◆ **How to complete this task**
Return each entry word for word and skip its pictures.

Extracted material START

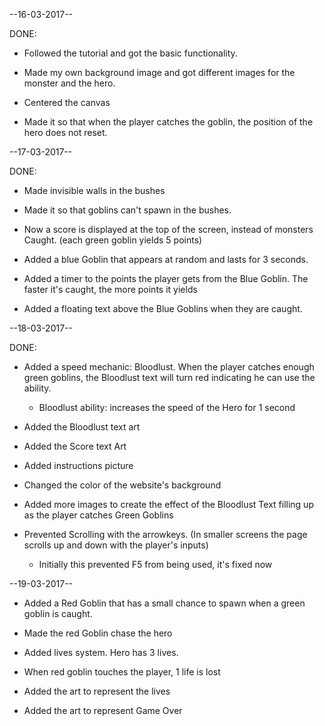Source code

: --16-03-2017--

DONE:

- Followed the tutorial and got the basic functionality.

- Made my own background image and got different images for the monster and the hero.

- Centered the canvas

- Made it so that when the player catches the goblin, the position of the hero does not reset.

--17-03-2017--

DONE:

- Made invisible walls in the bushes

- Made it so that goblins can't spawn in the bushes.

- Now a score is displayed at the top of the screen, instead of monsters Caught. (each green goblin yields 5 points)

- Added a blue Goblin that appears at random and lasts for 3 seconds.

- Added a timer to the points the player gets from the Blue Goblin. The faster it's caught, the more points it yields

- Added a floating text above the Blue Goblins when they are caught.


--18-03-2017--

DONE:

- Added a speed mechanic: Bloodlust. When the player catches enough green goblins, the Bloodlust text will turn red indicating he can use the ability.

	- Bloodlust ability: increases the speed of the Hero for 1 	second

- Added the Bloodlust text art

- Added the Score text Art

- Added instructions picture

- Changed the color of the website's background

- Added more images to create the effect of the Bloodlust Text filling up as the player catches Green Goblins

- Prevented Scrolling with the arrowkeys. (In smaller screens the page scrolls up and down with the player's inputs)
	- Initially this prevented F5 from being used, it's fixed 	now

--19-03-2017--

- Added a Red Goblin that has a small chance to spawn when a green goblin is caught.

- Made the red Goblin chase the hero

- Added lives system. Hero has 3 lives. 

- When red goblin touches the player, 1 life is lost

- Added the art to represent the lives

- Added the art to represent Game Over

Extracted material END

◆ **Your solution**
Source code

: --16-03-2017--

DONE:

- Followed the tutorial and got the basic functionality.

- Made my own background image and got different images for the monster and the hero.

- Centered the canvas

- Made it so that when the player catches the goblin, the position of the hero does not reset.

--17-03-2017--

DONE:

- Made invisible walls in the bushes

- Made it so that goblins can't spawn in the bushes.

- Now a score is displayed at the top of the screen, instead of monsters Caught. (each green goblin yields 5 points)

- Added a blue Goblin that appears at random and lasts for 3 seconds.

- Added a timer to the points the player gets from the Blue Goblin. The faster it's caught, the more points it yields

- Added a floating text above the Blue Goblins when they are caught.


--18-03-2017--

DONE:

- Added a speed mechanic: Bloodlust. When the player catches enough green goblins, the Bloodlust text will turn red indicating he can use the ability.

	- Bloodlust ability: increases the speed of the Hero for 1 	second

- Added the Bloodlust text art

- Added the Score text Art

- Added instructions picture

- Changed the color of the website's background

- Added more images to create the effect of the Bloodlust Text filling up as the player catches Green Goblins

- Prevented Scrolling with the arrowkeys. (In smaller screens the page scrolls up and down with the player's inputs)
	- Initially this prevented F5 from being used, it's fixed 	now

--19-03-2017--

- Added a Red Goblin that has a small chance to spawn when a green goblin is caught.

- Made the red Goblin chase the hero

- Added lives system. Hero has 3 lives. 

- When red goblin touches the player, 1 life is lost

- Added the art to represent the lives

- Added the art to represent Game Over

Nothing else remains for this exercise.